Abstract: A novel method was designed to solve reinforcement learning problems with artificial potential field. Firstly a reinforcement learning problem was transferred to a path planning problem by using artificial potential field(APF), which was a very appropriate method to model a reinforcement learning problem. Secondly, a new APF algorithm was proposed to overcome the local minimum problem in the potential field methods with a virtual water-flow concept. The performance of this new method was tested by a gridworld problem named as key and door maze. The experimental results show that within 45 trials, good and deterministic policies are found in almost all simulations. In comparison with WIERING’s HQ-learning system which needs 20 000 trials for stable solution, the proposed new method can obtain optimal and stable policy far more quickly than HQ-learning. Therefore, the new method is simple and effective to give an optimal solution to the reinforcement learning problem.

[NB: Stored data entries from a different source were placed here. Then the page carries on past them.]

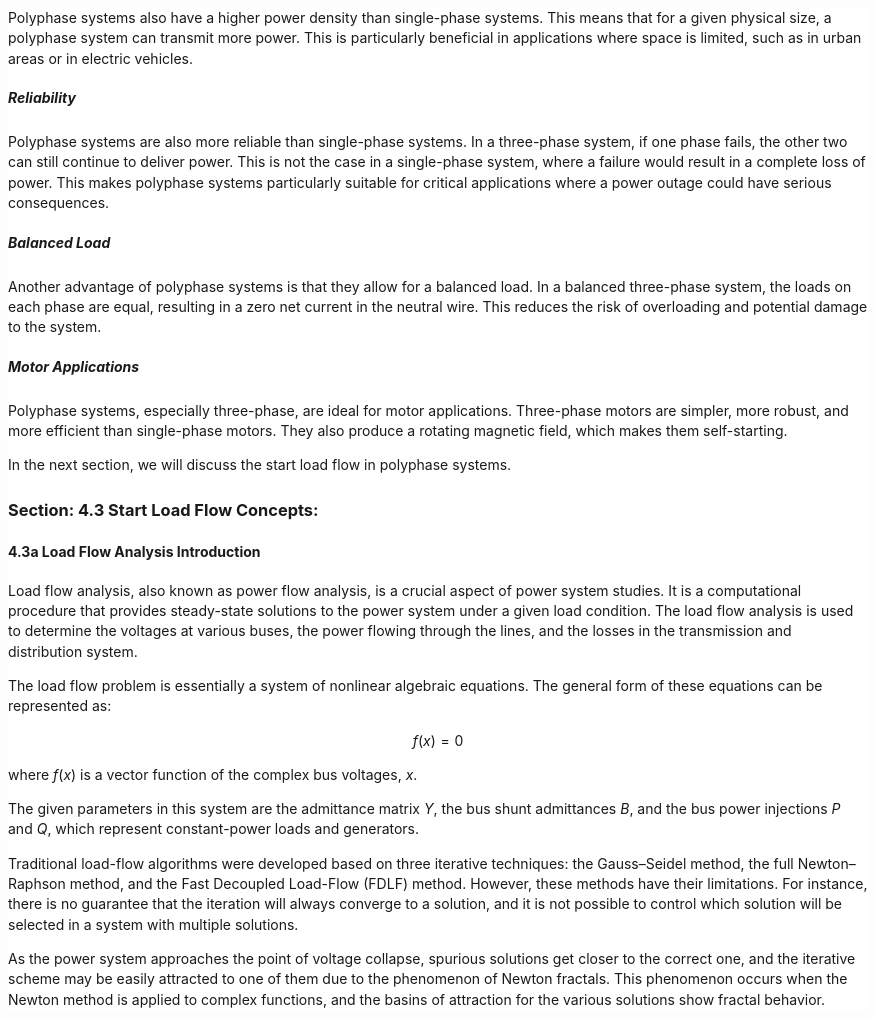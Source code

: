 Polyphase systems also have a higher power density than single-phase systems. This means that for a given physical size, a polyphase system can transmit more power. This is particularly beneficial in applications where space is limited, such as in urban areas or in electric vehicles.

##### Reliability

Polyphase systems are also more reliable than single-phase systems. In a three-phase system, if one phase fails, the other two can still continue to deliver power. This is not the case in a single-phase system, where a failure would result in a complete loss of power. This makes polyphase systems particularly suitable for critical applications where a power outage could have serious consequences.

##### Balanced Load

Another advantage of polyphase systems is that they allow for a balanced load. In a balanced three-phase system, the loads on each phase are equal, resulting in a zero net current in the neutral wire. This reduces the risk of overloading and potential damage to the system.

##### Motor Applications

Polyphase systems, especially three-phase, are ideal for motor applications. Three-phase motors are simpler, more robust, and more efficient than single-phase motors. They also produce a rotating magnetic field, which makes them self-starting.

In the next section, we will discuss the start load flow in polyphase systems.

### Section: 4.3 Start Load Flow Concepts:

#### 4.3a Load Flow Analysis Introduction

Load flow analysis, also known as power flow analysis, is a crucial aspect of power system studies. It is a computational procedure that provides steady-state solutions to the power system under a given load condition. The load flow analysis is used to determine the voltages at various buses, the power flowing through the lines, and the losses in the transmission and distribution system.

The load flow problem is essentially a system of nonlinear algebraic equations. The general form of these equations can be represented as:

$$
f(x) = 0
$$

where $f(x)$ is a vector function of the complex bus voltages, $x$.

The given parameters in this system are the admittance matrix $Y$, the bus shunt admittances $B$, and the bus power injections $P$ and $Q$, which represent constant-power loads and generators.

Traditional load-flow algorithms were developed based on three iterative techniques: the Gauss–Seidel method, the full Newton–Raphson method, and the Fast Decoupled Load-Flow (FDLF) method. However, these methods have their limitations. For instance, there is no guarantee that the iteration will always converge to a solution, and it is not possible to control which solution will be selected in a system with multiple solutions.

As the power system approaches the point of voltage collapse, spurious solutions get closer to the correct one, and the iterative scheme may be easily attracted to one of them due to the phenomenon of Newton fractals. This phenomenon occurs when the Newton method is applied to complex functions, and the basins of attraction for the various solutions show fractal behavior.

Key words: reinforcement learning; path planning; mobile robot navigation; artificial potential field; virtual water-flow
1 Introduction
Reinforcement learning(RL) was well surveyed in Refs.[1-2]. In general, reinforcement learning has two typical methods: one is to search the space of value functions, the other is to search the space of policies, which are exemplified by a temporal difference(TD) method and an evolutionary algorithm(EA) method, respectively. So far, reinforcement learning still has many problems waiting for answer during the process of scaling up to realistic tasks, including the problems associated with very large state spaces, partially observable states, rarely occurring states and unknown environments[1]. A potential solution to these problems is to use hierarchical decomposition methods or modular reinforcement learning systems. Often, a complicated task may be decomposed into a multiple-level hierarchy of subtasks (or subproblems, options, macro-actions), which will reduce the complexity of the target problem and therefore accelerate the learning process, then each subtask is individually learnt by using reinforcement learning, and finally a top-level policy is learnt to control the invocation and termination of these subtasks. The obtained subtask policies and value functions may be shared across hierarchical levels[3-6]. Over the past decades, many different methods of hierarchical reinforcement learning have been developed[7-12].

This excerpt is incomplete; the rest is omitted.